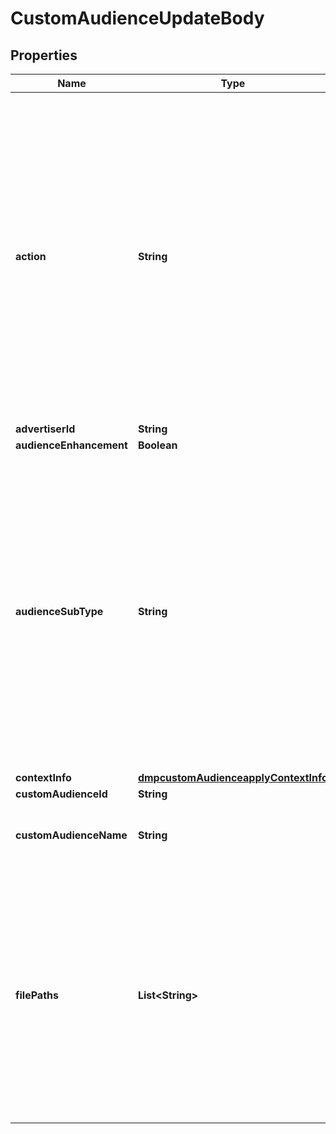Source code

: # CustomAudienceUpdateBody

## Properties
Name | Type | Description | Notes
------------ | ------------- | ------------- | -------------
**action** | **String** | Modification type. This field is valid when file_paths is passed. Enum values: APPEND: Upload files to expand the Customer File audience. Only data not included in the original file will be added. REMOVE: Upload files to remove the Customer File audience. Only the data that coincide with the original file will be removed. REPLACE: Upload files to replace the Customer File audience. All the data in the original file will be replaced. Default value: REPLACE. Note: The APPEND, REMOVE and REPLACE operations will fail if the audience size is less than 1,000 after the operation. |  [optional]
**advertiserId** | **String** | Advertiser ID. |[required]  
**audienceEnhancement** | **Boolean** |  |  [optional]
**audienceSubType** | **String** | Audience sub type, indicating the type of ads that the audience can be used for. The allowed enum value: REACH_FREQUENCY(To enable the audience to be used in Reach &amp; Frequency campaigns). It means you can only convert audience sub type from NORMAL to REACH_FREQUENCY, but not the other way round. Note: If you update this field, changes to other data fields will be ignored. If you want to update a Lookalike audience, you cannot change the audience_sub_type to REACH_FREQUENCY. Otherwise, an error will occur. |  [optional]
**contextInfo** | [**dmpcustomAudienceapplyContextInfo**](dmpcustomAudienceapplyContextInfo.md) |  |  [optional]
**customAudienceId** | **String** | Custom audience ID. |[required]  
**customAudienceName** | **String** | New name for the audience. Length limit: 128 characters. You must pass in either this field or file_paths. |  [optional]
**filePaths** | **List&lt;String&gt;** | The files you upload to update the Customer File audience. You must pass in either this field or custom_audience_name. The recommended size is &lt;50 per request to ensure stability. Once you pass in this field, you can specify the modification type (APPEND, REMOVE or REPLACE) via action. The files must be encrypted with the same encryption method/type with the audience that you want to update. |  [optional]
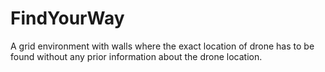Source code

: # FindYourWay
A grid environment with walls where the exact location of drone has to be found without any prior information about the drone location.
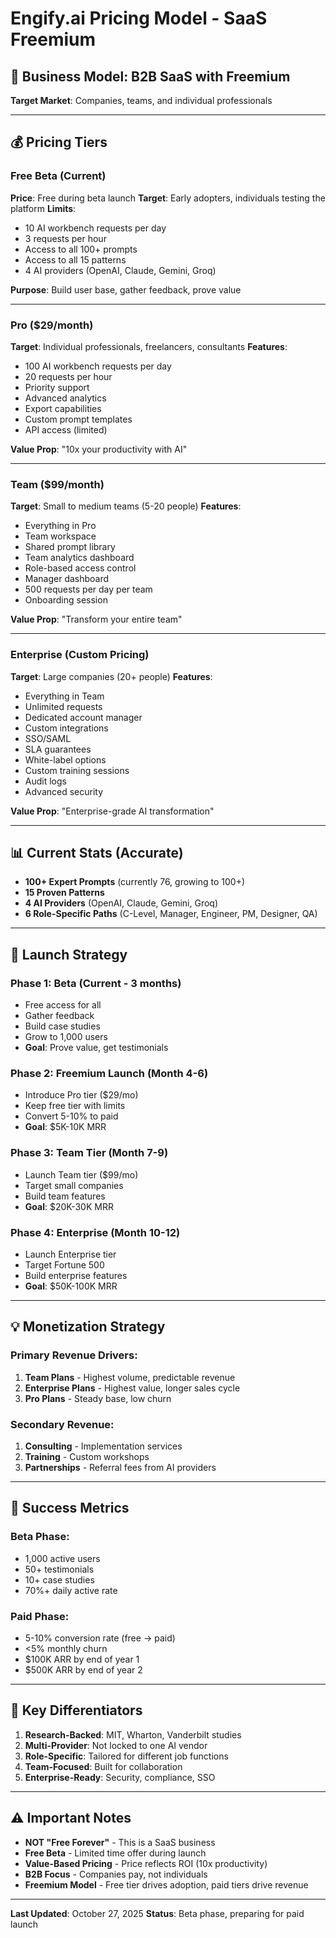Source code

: # Engify.ai Pricing Model - SaaS Freemium

## 🎯 Business Model: B2B SaaS with Freemium

**Target Market**: Companies, teams, and individual professionals

---

## 💰 Pricing Tiers

### Free Beta (Current)

**Price**: Free during beta launch
**Target**: Early adopters, individuals testing the platform
**Limits**:

- 10 AI workbench requests per day
- 3 requests per hour
- Access to all 100+ prompts
- Access to all 15 patterns
- 4 AI providers (OpenAI, Claude, Gemini, Groq)

**Purpose**: Build user base, gather feedback, prove value

---

### Pro ($29/month)

**Target**: Individual professionals, freelancers, consultants
**Features**:

- 100 AI workbench requests per day
- 20 requests per hour
- Priority support
- Advanced analytics
- Export capabilities
- Custom prompt templates
- API access (limited)

**Value Prop**: "10x your productivity with AI"

---

### Team ($99/month)

**Target**: Small to medium teams (5-20 people)
**Features**:

- Everything in Pro
- Team workspace
- Shared prompt library
- Team analytics dashboard
- Role-based access control
- Manager dashboard
- 500 requests per day per team
- Onboarding session

**Value Prop**: "Transform your entire team"

---

### Enterprise (Custom Pricing)

**Target**: Large companies (20+ people)
**Features**:

- Everything in Team
- Unlimited requests
- Dedicated account manager
- Custom integrations
- SSO/SAML
- SLA guarantees
- White-label options
- Custom training sessions
- Audit logs
- Advanced security

**Value Prop**: "Enterprise-grade AI transformation"

---

## 📊 Current Stats (Accurate)

- **100+ Expert Prompts** (currently 76, growing to 100+)
- **15 Proven Patterns**
- **4 AI Providers** (OpenAI, Claude, Gemini, Groq)
- **6 Role-Specific Paths** (C-Level, Manager, Engineer, PM, Designer, QA)

---

## 🚀 Launch Strategy

### Phase 1: Beta (Current - 3 months)

- Free access for all
- Gather feedback
- Build case studies
- Grow to 1,000 users
- **Goal**: Prove value, get testimonials

### Phase 2: Freemium Launch (Month 4-6)

- Introduce Pro tier ($29/mo)
- Keep free tier with limits
- Convert 5-10% to paid
- **Goal**: $5K-10K MRR

### Phase 3: Team Tier (Month 7-9)

- Launch Team tier ($99/mo)
- Target small companies
- Build team features
- **Goal**: $20K-30K MRR

### Phase 4: Enterprise (Month 10-12)

- Launch Enterprise tier
- Target Fortune 500
- Build enterprise features
- **Goal**: $50K-100K MRR

---

## 💡 Monetization Strategy

### Primary Revenue Drivers:

1. **Team Plans** - Highest volume, predictable revenue
2. **Enterprise Plans** - Highest value, longer sales cycle
3. **Pro Plans** - Steady base, low churn

### Secondary Revenue:

1. **Consulting** - Implementation services
2. **Training** - Custom workshops
3. **Partnerships** - Referral fees from AI providers

---

## 🎯 Success Metrics

### Beta Phase:

- 1,000 active users
- 50+ testimonials
- 10+ case studies
- 70%+ daily active rate

### Paid Phase:

- 5-10% conversion rate (free → paid)
- <5% monthly churn
- $100K ARR by end of year 1
- $500K ARR by end of year 2

---

## 🔑 Key Differentiators

1. **Research-Backed**: MIT, Wharton, Vanderbilt studies
2. **Multi-Provider**: Not locked to one AI vendor
3. **Role-Specific**: Tailored for different job functions
4. **Team-Focused**: Built for collaboration
5. **Enterprise-Ready**: Security, compliance, SSO

---

## ⚠️ Important Notes

- **NOT "Free Forever"** - This is a SaaS business
- **Free Beta** - Limited time offer during launch
- **Value-Based Pricing** - Price reflects ROI (10x productivity)
- **B2B Focus** - Companies pay, not individuals
- **Freemium Model** - Free tier drives adoption, paid tiers drive revenue

---

**Last Updated**: October 27, 2025
**Status**: Beta phase, preparing for paid launch
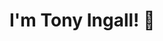 # I'm Tony Ingall! 👋

<!-- ### Here's a few things I've done up until now..
- [TONYCRE8 Portfolio](https://github.com/TONYCRE8/motion-designer-portfolio-frontend): Exactly what it sounds like, my digital portfolio!

### I'm constantly blogging too!
Every week, I try to write a blog article on technical topics and post them on [my website](https://tonycre8.co.uk/#/blog). Whether they be my explorations of different technologies, or me demonstrating the usage of said technologies through the use of tutorials.
-->

<!--
**TonyIngall/TonyIngall** is a ✨ _special_ ✨ repository because its `README.md` (this file) appears on your GitHub profile.

Here are some ideas to get you started:

- 🔭 I’m currently working on ...
- 🌱 I’m currently learning ...
- 👯 I’m looking to collaborate on ...
- 🤔 I’m looking for help with ...
- 💬 Ask me about ...
- 📫 How to reach me: ...
- 😄 Pronouns: ...
- ⚡ Fun fact: ...
-->
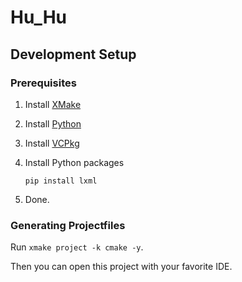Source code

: # Hu_Hu

## Development Setup

### Prerequisites

1. Install [XMake](https://xmake.io/)
2. Install [Python](https://www.python.org/downloads/)
3. Install [VCPkg](https://github.com/microsoft/vcpkg)
4. Install Python packages

   `pip install lxml`
5. Done.

### Generating Projectfiles

Run `xmake project -k cmake -y`.

Then you can open this project with your favorite IDE.
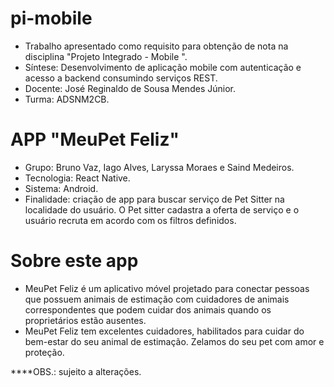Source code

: # pi-mobile

* Trabalho apresentado como requisito para obtenção de nota na disciplina "Projeto Integrado - Mobile ".
* Síntese: Desenvolvimento de aplicação mobile com autenticação e acesso a backend consumindo serviços REST.
* Docente: José Reginaldo de Sousa Mendes Júnior.
* Turma: ADSNM2CB.

# APP "MeuPet Feliz"
* Grupo: Bruno Vaz, Iago Alves, Laryssa Moraes e Saind Medeiros.
* Tecnologia: React Native.
* Sistema: Android.
* Finalidade: criação de app para buscar serviço de Pet Sitter na localidade do usuário. O Pet sitter cadastra a oferta de serviço e o usuário recruta em acordo com os filtros definidos.

# Sobre este app
* MeuPet Feliz é um aplicativo móvel projetado para conectar pessoas que possuem animais de estimação com cuidadores de animais correspondentes que podem cuidar dos animais quando os proprietários estão ausentes.
* MeuPet Feliz tem excelentes cuidadores, habilitados para cuidar do bem-estar do seu animal de estimação. Zelamos do seu pet com amor e proteção.

****OBS.: sujeito a alterações.
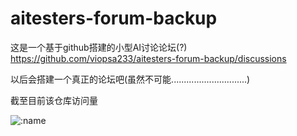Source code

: # aitesters-forum-backup
这是一个基于github搭建的小型AI讨论论坛(?)
https://github.com/viopsa233/aitesters-forum-backup/discussions


以后会搭建一个真正的论坛吧(虽然不可能..............................)

截至目前该仓库访问量

![:name](https://count.getloli.com/get/@:aitesters-forum-backup)
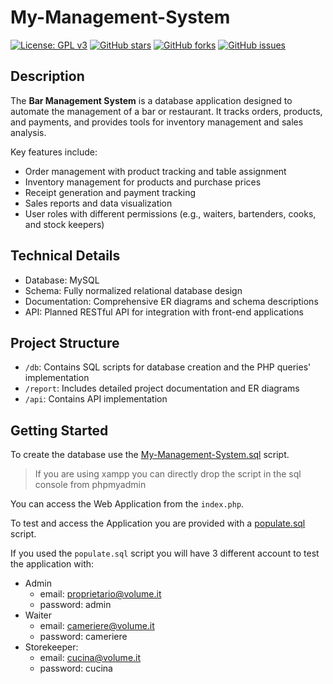 # My-Management-System

[![License: GPL v3](https://img.shields.io/badge/License-GPLv3-blue.svg)](https://github.com/DiottaNax/Bar-Management-System/blob/main/LICENSE)
[![GitHub stars](https://img.shields.io/github/stars/DiottaNax/Bar-Management-System)](https://github.com/DiottaNax/Bar-Management-System/stargazers)
[![GitHub forks](https://img.shields.io/github/forks/DiottaNax/Bar-Management-System)](https://github.com/DiottaNax/Bar-Management-System/network)
[![GitHub issues](https://img.shields.io/github/issues/DiottaNax/Bar-Management-System)](https://github.com/DiottaNax/Bar-Management-System/issues)

## Description

The **Bar Management System** is a database application designed to automate the management of a bar or restaurant. It tracks orders, products, and payments, and provides tools for inventory management and sales analysis.

Key features include:

- Order management with product tracking and table assignment
- Inventory management for products and purchase prices
- Receipt generation and payment tracking
- Sales reports and data visualization
- User roles with different permissions (e.g., waiters, bartenders, cooks, and stock keepers)

## Technical Details

- Database: MySQL
- Schema: Fully normalized relational database design
- Documentation: Comprehensive ER diagrams and schema descriptions
- API: Planned RESTful API for integration with front-end applications

## Project Structure

- `/db`: Contains SQL scripts for database creation and the PHP queries' implementation
- `/report`: Includes detailed project documentation and ER diagrams
- `/api`: Contains API implementation

## Getting Started

To create the database use the [My-Management-System.sql](https://github.com/DiottaNax/Bar-Management-System/blob/main/db/My-Management-System.sql) script.

> If you are using xampp you can directly drop the script in the sql console from phpmyadmin

You can access the Web Application from the `index.php`.

To test and access the Application you are provided with a [populate.sql](https://github.com/DiottaNax/Bar-Management-System/blob/main/db/My-Management-System.sql) script.

If you used the `populate.sql` script you will have 3 different account to test the application with:

- Admin
    - email: proprietario@volume.it
    - password: admin
- Waiter
    - email: cameriere@volume.it
    - password: cameriere
- Storekeeper:
    - email: cucina@volume.it
    - password: cucina

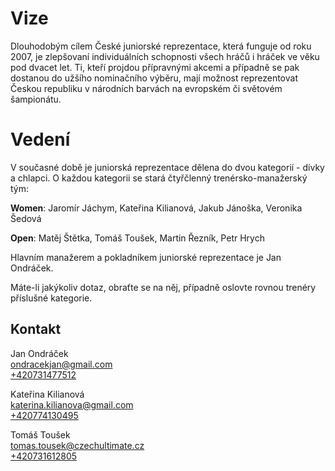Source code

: # Vize

Dlouhodobým cílem České juniorské reprezentace, která funguje od roku 2007, je zlepšovaní individuálních schopnosti všech hráčů i hráček ve věku pod dvacet let. Ti, kteří projdou přípravnými akcemi a případně se pak dostanou do užšího nominačního výběru, mají možnost reprezentovat Českou republiku v národních barvách na evropském či světovém šampionátu.

# Vedení

V současné době je juniorská reprezentace dělena do dvou kategorií - dívky a chlapci. O každou kategorii se stará čtyřčlenný trenérsko-manažerský tým:

**Women**: Jaromír Jáchym, Kateřina Kilianová, Jakub Jánoška, Veronika Šedová

**Open**: Matěj Štětka, Tomáš Toušek, Martin Řezník, Petr Hrych

Hlavním manažerem a pokladníkem juniorské reprezentace je Jan Ondráček.

Máte-li jakýkoliv dotaz, obraťte se na něj, případně oslovte rovnou trenéry příslušné kategorie.

## Kontakt

Jan Ondráček  
[ondracekjan@gmail.com](mailto:ondracekjan@gmail.com)  
[+420731477512](tel:%20+420731477512)  

Kateřina Kilianová  
[katerina.kilianova@gmail.com](mailto:katerina.kilianova@gmail.com)  
[+420774130495](tel:%20+420774130495)  

Tomáš Toušek  
[tomas.tousek@czechultimate.cz](mailto:tomas.tousek@czechultimate.cz)  
[+420731612805](tel:%20+420731612805)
-.-.-
Directions for this task:
Would you copy, unchanged, the stretch of the records above that begins at the line containing "- 4 AI providers" and ends at the line containing "- Keep free tier with limits", and only that?

Answer to this task:
- 4 AI providers (OpenAI, Claude, Gemini, Groq)

**Purpose**: Build user base, gather feedback, prove value

---

### Pro ($29/month)

**Target**: Individual professionals, freelancers, consultants
**Features**:

- 100 AI workbench requests per day
- 20 requests per hour
- Priority support
- Advanced analytics
- Export capabilities
- Custom prompt templates
- API access (limited)

**Value Prop**: "10x your productivity with AI"

---

### Team ($99/month)

**Target**: Small to medium teams (5-20 people)
**Features**:

- Everything in Pro
- Team workspace
- Shared prompt library
- Team analytics dashboard
- Role-based access control
- Manager dashboard
- 500 requests per day per team
- Onboarding session

**Value Prop**: "Transform your entire team"

---

### Enterprise (Custom Pricing)

**Target**: Large companies (20+ people)
**Features**:

- Everything in Team
- Unlimited requests
- Dedicated account manager
- Custom integrations
- SSO/SAML
- SLA guarantees
- White-label options
- Custom training sessions
- Audit logs
- Advanced security

**Value Prop**: "Enterprise-grade AI transformation"

---

## 📊 Current Stats (Accurate)

- **100+ Expert Prompts** (currently 76, growing to 100+)
- **15 Proven Patterns**
- **4 AI Providers** (OpenAI, Claude, Gemini, Groq)
- **6 Role-Specific Paths** (C-Level, Manager, Engineer, PM, Designer, QA)

---

## 🚀 Launch Strategy

### Phase 1: Beta (Current - 3 months)

- Free access for all
- Gather feedback
- Build case studies
- Grow to 1,000 users
- **Goal**: Prove value, get testimonials

### Phase 2: Freemium Launch (Month 4-6)

- Introduce Pro tier ($29/mo)
- Keep free tier with limits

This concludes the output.